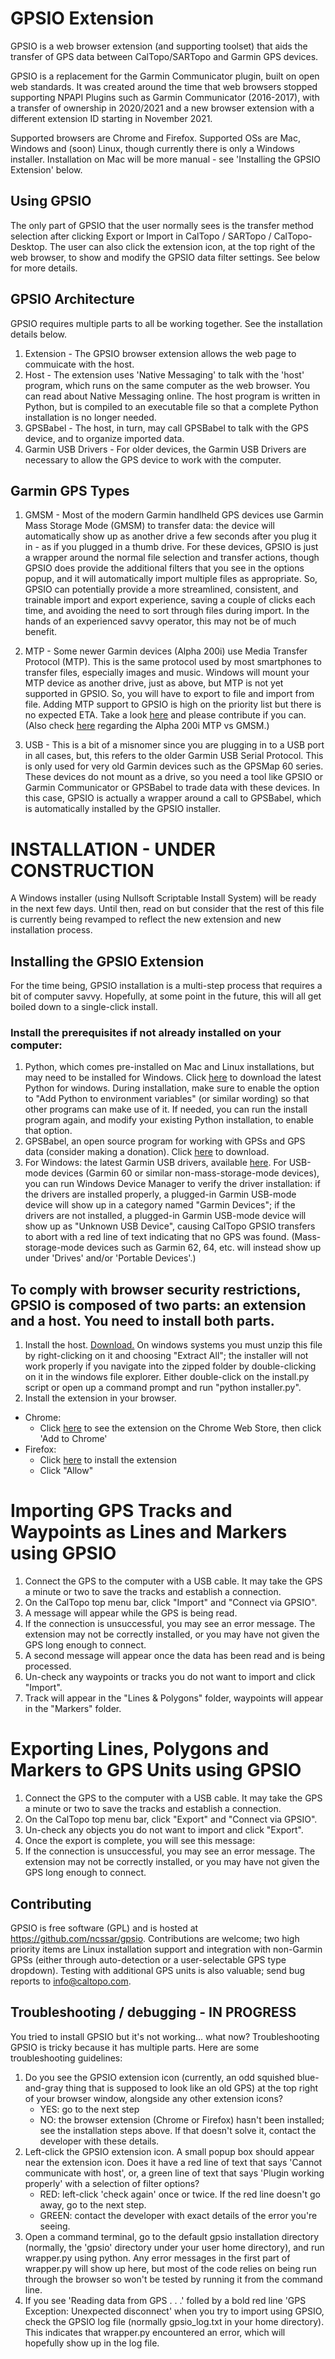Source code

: # GPSIO Extension

GPSIO is a web browser extension (and supporting toolset) that aids the transfer of GPS data between CalTopo/SARTopo and Garmin GPS devices.

GPSIO is a replacement for the Garmin Communicator plugin, built on open web standards.  It was created around the time that web browsers stopped supporting NPAPI Plugins such as Garmin Communicator (2016-2017), with a transfer of ownership in 2020/2021 and a new browser extension with a different extension ID starting in November 2021.

Supported browsers are Chrome and Firefox. Supported OSs are Mac, Windows and (soon) Linux, though currently there is only a Windows installer.  Installation on Mac will be more manual - see 'Installing the GPSIO Extension' below.

## Using GPSIO
The only part of GPSIO that the user normally sees is the transfer method selection after clicking Export or Import in CalTopo / SARTopo / CalTopo-Desktop.  The user can also click the extension icon, at the top right of the web browser, to show and modify the GPSIO data filter settings.  See below for more details.

## GPSIO Architecture
GPSIO requires multiple parts to all be working together.  See the installation details below.
1. Extension - The GPSIO browser extension allows the web page to commuicate with the host. 
2. Host - The extension uses 'Native Messaging' to talk with the 'host' program, which runs on the same computer as the web browser.  You can read about Native Messaging online.  The host program is written in Python, but is compiled to an executable file so that a complete Python installation is no longer needed.
3. GPSBabel - The host, in turn, may call GPSBabel to talk with the GPS device, and to organize imported data.
4. Garmin USB Drivers - For older devices, the Garmin USB Drivers are necessary to allow the GPS device to work with the computer.

## Garmin GPS Types
1. GMSM - Most of the modern Garmin handlheld GPS devices use Garmin Mass Storage Mode (GMSM) to transfer data: the device will automatically show up as another drive a few seconds after you plug it in - as if you plugged in a thumb drive.  For these devices, GPSIO is just a wrapper around the normal file selection and transfer actions, though GPSIO does provide the additional filters that you see in the options popup, and it will automatically import multiple files as appropriate.  So, GPSIO can potentially provide a more streamlined, consistent, and trainable import and export experience, saving a couple of clicks each time, and avoiding the need to sort through files during import.  In the hands of an experienced savvy operator, this may not be of much benefit.

2. MTP - Some newer Garmin devices (Alpha 200i) use Media Transfer Protocol (MTP).  This is the same protocol used by most smartphones to transfer files, especially images and music.  Windows will mount your MTP device as another drive, just as above, but MTP is not yet supported in GPSIO.  So, you will have to export to file and import from file.  Adding MTP support to GPSIO is high on the priority list but there is no expected ETA.  Take a look [here](https://github.com/ncssar/gpsio/issues/12) and please contribute if you can.  (Also check [here](https://github.com/ncssar/gpsio/issues/10#issuecomment-817205961) regarding the Alpha 200i MTP vs GMSM.)

3. USB - This is a bit of a misnomer since you are plugging in to a USB port in all cases, but, this refers to the older Garmin USB Serial Protocol.  This is only used for very old Garmin devices such as the GPSMap 60 series.  These devices do not mount as a drive, so you need a tool like GPSIO or Garmin Communicator or GPSBabel to trade data with these devices.  In this case, GPSIO is actually a wrapper around a call to GPSBabel, which is automatically installed by the GPSIO installer.


# INSTALLATION - UNDER CONSTRUCTION
A Windows installer (using Nullsoft Scriptable Install System) will be ready in the next few days.  Until then, read on but consider that the rest of this file is currently being revamped to reflect the new extension and new installation process.


## Installing the GPSIO Extension
For the time being, GPSIO installation is a multi-step process that requires a bit of computer savvy. Hopefully, at some point in the future, this will all get boiled down to a single-click install.

### Install the prerequisites if not already installed on your computer:
1. Python, which comes pre-installed on Mac and Linux installations, but may need to be installed for Windows. Click [here](https://www.python.org/downloads/) to download the latest Python for windows. During installation, make sure to enable the option to "Add Python to environment variables" (or similar wording) so that other programs can make use of it. If needed, you can run the install program again, and modify your existing Python installation, to enable that option.
2. GPSBabel, an open source program for working with GPSs and GPS data (consider making a donation). Click [here](http://www.gpsbabel.org/download.html) to download.
3. For Windows: the latest Garmin USB drivers, available [here](https://www8.garmin.com/support/download_details.jsp?id=591). For USB-mode devices (Garmin 60 or similar non-mass-storage-mode devices), you can run Windows Device Manager to verify the driver installation: if the drivers are installed properly, a plugged-in Garmin USB-mode device will show up in a category named "Garmin Devices"; if the drivers are not installed, a plugged-in Garmin USB-mode device will show up as "Unknown USB Device", causing CalTopo GPSIO transfers to abort with a red line of text indicating that no GPS was found. (Mass-storage-mode devices such as Garmin 62, 64, etc. will instead show up under 'Drives' and/or 'Portable Devices'.)

## To comply with browser security restrictions, GPSIO is composed of two parts: an extension and a host. You need to install both parts.
1. Install the host. [Download.](http://gpsio.caltopo.com/gpsio-installer.zip) On windows systems you must unzip this file by right-clicking on it and choosing "Extract All"; the installer will not work properly if you navigate into the zipped folder by double-clicking on it in the windows file explorer. Either double-click on the install.py script or open up a command prompt and run "python installer.py".
2. Install the extension in your browser.
- Chrome:
    - Click [here](https://chrome.google.com/webstore/detail/gpsio/cbpembjdolhcjepjgdkcflipfojbjall) to see the extension on the Chrome Web Store, then click 'Add to Chrome'
- Firefox:
    - Click [here](http://gpsio.caltopo.com/gpsio.xpi) to install the extension
    - Click "Allow"


# Importing GPS Tracks and Waypoints as Lines and Markers using GPSIO
1. Connect the GPS to the computer with a USB cable. It may take the GPS a minute or two to save the tracks and establish a connection.
2. On the CalTopo top menu bar, click "Import" and "Connect via GPSIO".
3. A message will appear while the GPS is being read.
4. If the connection is unsuccessful, you may see an error message. The extension may not be correctly installed, or you may have not given the GPS long enough to connect.
5. A second message will appear once the data has been read and is being processed.
6. Un-check any waypoints or tracks you do not want to import and click "Import".
6. Track will appear in the "Lines & Polygons" folder, waypoints will appear in the "Markers" folder.

# Exporting Lines, Polygons and Markers to GPS Units using GPSIO
1. Connect the GPS to the computer with a USB cable. It may take the GPS a minute or two to save the tracks and establish a connection.
2. On the CalTopo top menu bar, click "Export" and "Connect via GPSIO".
3. Un-check any objects you do not want to import and click "Export".
4. Once the export is complete, you will see this message:
5. If the connection is unsuccessful, you may see an error message. The extension may not be correctly installed, or you may have not given the GPS long enough to connect.


## Contributing
GPSIO is free software (GPL) and is hosted at https://github.com/ncssar/gpsio. Contributions are welcome; two high priority items are Linux installation support and integration with non-Garmin GPSs (either through auto-detection or a user-selectable GPS type dropdown). Testing with additional GPS units is also valuable; send bug reports to info@caltopo.com.

## Troubleshooting / debugging - IN PROGRESS
You tried to install GPSIO but it's not working... what now?  Troubleshooting GPSIO is tricky because it has multiple parts.  Here are some troubleshooting guidelines:
1. Do you see the GPSIO extension icon (currently, an odd squished blue-and-gray thing that is supposed to look like an old GPS) at the top right of your browser window, alongside any other extension icons?
    - YES: go to the next step
    - NO: the browser extension (Chrome or Firefox) hasn't been installed; see the installation steps above.  If that doesn't solve it, contact the developer with these details.
2. Left-click the GPSIO extension icon.  A small popup box should appear near the extension icon.  Does it have a red line of text that says 'Cannot communicate with host', or, a green line of text that says 'Plugin working properly' with a selection of filter options?
    - RED: left-click 'check again' once or twice.  If the red line doesn't go away, go to the next step.
    - GREEN: contact the developer with exact details of the error you're seeing.
3. Open a command terminal, go to the default gpsio installation directory (normally, the 'gpsio' directory under your user home directory), and run wrapper.py using python.  Any error messages in the first part of wrapper.py will show up here, but most of the code relies on being run through the browser so won't be tested by running it from the command line.
4. If you see 'Reading data from GPS . . .' folled by a bold red line 'GPS Exception: Unexpected disconnect' when you try to import using GPSIO, check the GPSIO log file (normally gpsio_log.txt in your home directory).  This indicates that wrapper.py encountered an error, which will hopefully show up in the log file.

Problem to work on:
On how many lines of the data does "want" appear? Give only that number.

Response to the exercise:
2